**Brief**
Give back exactly the stretch of data below from the line holding "LINUX DEB (Debianubuntu,...)" through the line holding "Linux RPM (fedora,suse,...)", both ends included, and leave the remaining lines out.

**Input material**
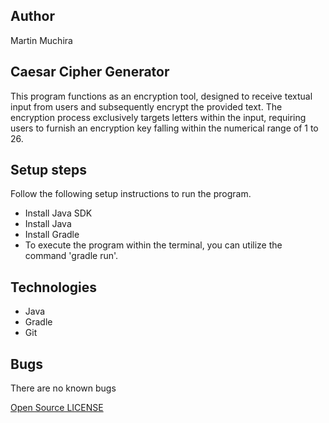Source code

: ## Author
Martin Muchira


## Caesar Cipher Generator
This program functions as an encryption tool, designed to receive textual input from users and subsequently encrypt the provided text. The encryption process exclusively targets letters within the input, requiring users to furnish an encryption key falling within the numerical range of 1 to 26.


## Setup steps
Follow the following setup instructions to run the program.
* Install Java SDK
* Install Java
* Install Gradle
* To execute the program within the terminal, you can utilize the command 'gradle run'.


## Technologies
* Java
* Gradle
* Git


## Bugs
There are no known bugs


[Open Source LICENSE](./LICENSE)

--

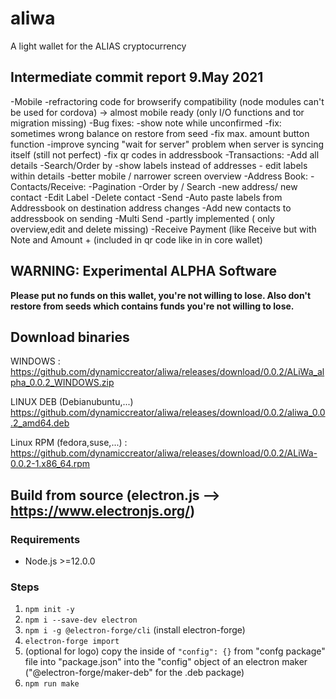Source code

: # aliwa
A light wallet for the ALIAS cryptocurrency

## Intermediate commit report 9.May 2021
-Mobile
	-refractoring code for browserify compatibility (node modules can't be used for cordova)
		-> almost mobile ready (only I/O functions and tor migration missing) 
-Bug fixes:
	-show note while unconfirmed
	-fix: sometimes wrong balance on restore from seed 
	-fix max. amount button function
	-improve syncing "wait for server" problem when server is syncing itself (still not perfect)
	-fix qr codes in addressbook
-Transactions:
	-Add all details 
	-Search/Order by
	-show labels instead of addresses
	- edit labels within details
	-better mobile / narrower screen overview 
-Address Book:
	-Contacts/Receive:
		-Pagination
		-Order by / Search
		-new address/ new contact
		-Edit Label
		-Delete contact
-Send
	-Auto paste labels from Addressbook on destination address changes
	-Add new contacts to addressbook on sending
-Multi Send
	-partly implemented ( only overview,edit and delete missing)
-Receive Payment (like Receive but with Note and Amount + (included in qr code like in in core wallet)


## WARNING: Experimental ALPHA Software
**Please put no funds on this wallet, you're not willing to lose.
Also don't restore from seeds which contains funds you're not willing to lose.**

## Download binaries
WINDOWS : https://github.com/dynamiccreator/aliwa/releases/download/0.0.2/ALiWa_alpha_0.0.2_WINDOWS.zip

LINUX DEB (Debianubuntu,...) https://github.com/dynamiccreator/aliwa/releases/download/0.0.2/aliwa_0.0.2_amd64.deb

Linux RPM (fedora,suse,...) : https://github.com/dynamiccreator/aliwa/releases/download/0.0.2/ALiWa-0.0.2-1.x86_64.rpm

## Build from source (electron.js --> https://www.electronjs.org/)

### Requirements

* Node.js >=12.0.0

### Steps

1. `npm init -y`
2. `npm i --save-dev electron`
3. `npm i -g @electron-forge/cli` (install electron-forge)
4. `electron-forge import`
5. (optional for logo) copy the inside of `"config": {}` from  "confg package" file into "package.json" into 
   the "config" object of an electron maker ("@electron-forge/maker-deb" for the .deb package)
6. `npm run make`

**Written response**
LINUX DEB (Debianubuntu,...) https://github.com/dynamiccreator/aliwa/releases/download/0.0.2/aliwa_0.0.2_amd64.deb

Linux RPM (fedora,suse,...) : https://github.com/dynamiccreator/aliwa/releases/download/0.0.2/ALiWa-0.0.2-1.x86_64.rpm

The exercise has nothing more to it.